As the temperature got colder, a search began for an indoor location. In November 2017, the Camp Hope winter weather shelter opened in a warehouse on 1702 Englewood Avenue in Yakima. The location operates as a day-time warming station for many homeless in the community and sleeps around 100 residents nightly, not only for men and women, but now for families with children as well.
Since its opening, Camp Hope has provided over 14,000 bed nights and 38,000 meals to approximately 540 individuals.
More Than a Bed – Camp Hope Winter Shelter
The Camp Hope Winter Weather Shelter meets the basic needs of safety, shelter, clothing, and food so that our residents can more easily access other support services and start to rebuild their lives. As a low-barrier shelter, there are no requirements of religious participation in order to receive services.
Upon admission, all guests sign a Good Neighbor Agreement outlining expectations for behavior and are expected to provide up to 10 hours of volunteer service on-site each week. All guests are enrolled into an Accountability Partner Program where they are paired with a staff member or volunteer who provide encouragement, support, and regular accountability. Our licensed social worker Julie Grove meets with each resident and helps them (re)connect with vital resources to obtain permanent housing, medical/mental health support, substance abuse treatment, or other community programs. (Click here to be a mentor.)
Every resident is offered 3 meals a day, graciously donated and brought in by local organizations like Sunrise Outreach, Northwest Harvest Food Bank, and the Union Gospel Mission. Meals have been one of our biggest challenges, as the building has no kitchen facilities. (Click here to donate or serve meals.)

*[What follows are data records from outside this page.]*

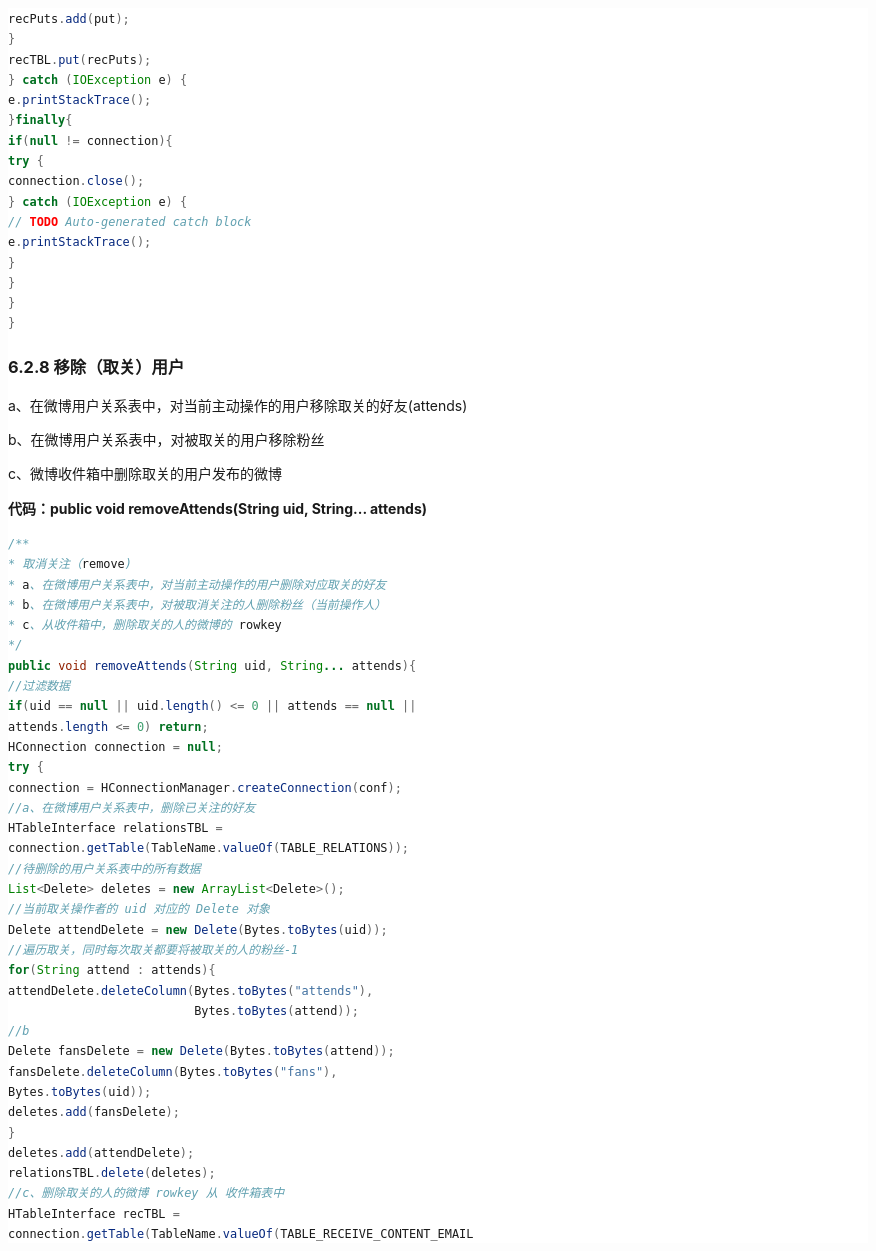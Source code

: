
 ```java
recPuts.add(put);
}
recTBL.put(recPuts);
} catch (IOException e) {
e.printStackTrace();
}finally{
if(null != connection){
try {
connection.close();
} catch (IOException e) {
// TODO Auto-generated catch block
e.printStackTrace();
}
}
}
}

```

### 6.2.8 移除（取关）用户 

a、在微博用户关系表中，对当前主动操作的用户移除取关的好友(attends)

 b、在微博用户关系表中，对被取关的用户移除粉丝

 c、微博收件箱中删除取关的用户发布的微博 

**代码：public void removeAttends(String uid, String... attends)**

```java
/**
* 取消关注（remove)
* a、在微博用户关系表中，对当前主动操作的用户删除对应取关的好友
* b、在微博用户关系表中，对被取消关注的人删除粉丝（当前操作人）
* c、从收件箱中，删除取关的人的微博的 rowkey
*/
public void removeAttends(String uid, String... attends){
//过滤数据
if(uid == null || uid.length() <= 0 || attends == null ||
attends.length <= 0) return;
HConnection connection = null;
try {
connection = HConnectionManager.createConnection(conf);
//a、在微博用户关系表中，删除已关注的好友
HTableInterface relationsTBL =
connection.getTable(TableName.valueOf(TABLE_RELATIONS));
//待删除的用户关系表中的所有数据
List<Delete> deletes = new ArrayList<Delete>();
//当前取关操作者的 uid 对应的 Delete 对象
Delete attendDelete = new Delete(Bytes.toBytes(uid));
//遍历取关，同时每次取关都要将被取关的人的粉丝-1
for(String attend : attends){
attendDelete.deleteColumn(Bytes.toBytes("attends"), 
                          Bytes.toBytes(attend));
//b
Delete fansDelete = new Delete(Bytes.toBytes(attend));
fansDelete.deleteColumn(Bytes.toBytes("fans"),
Bytes.toBytes(uid));
deletes.add(fansDelete);
}
deletes.add(attendDelete);
relationsTBL.delete(deletes);
//c、删除取关的人的微博 rowkey 从 收件箱表中
HTableInterface recTBL =
connection.getTable(TableName.valueOf(TABLE_RECEIVE_CONTENT_EMAIL
```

The shelter maintains an excellent volunteer-run education center where guests are given the opportunity to enhance their knowledge in a variety of subjects, including: GED preparation, basic reading, writing, and math, financial management, computer literacy, resume writing and job interview skills, mental health, grief management, and voluntary religious studies. (Click here to help in education center.)
Our education center provides access to computers to aide in job/housing searches and to reunite with family members on Skype and Facebook. Many guests have been able to see family for the first time in a long time. (Click here to help with computers.)
Transform Yakima Together also maintains two shuttle buses that provide limited transportation services for residents with daily trips to/from the downtown Yakima bus transit center. (Click here to help transport.)
Perhaps the most vital component of Camp Hope’s success is the sense of community and family cultivated by the residents and staff. This is critical to providing the safety, support, and atmosphere of hope so necessary in facing life’s challenges and moving forward with one’s life.
One of our residents shared, “I used to sleep in the alley behind the Arco. Now I feel safe and like I belong.”
We are more than just a shelter… we are Camp Hope.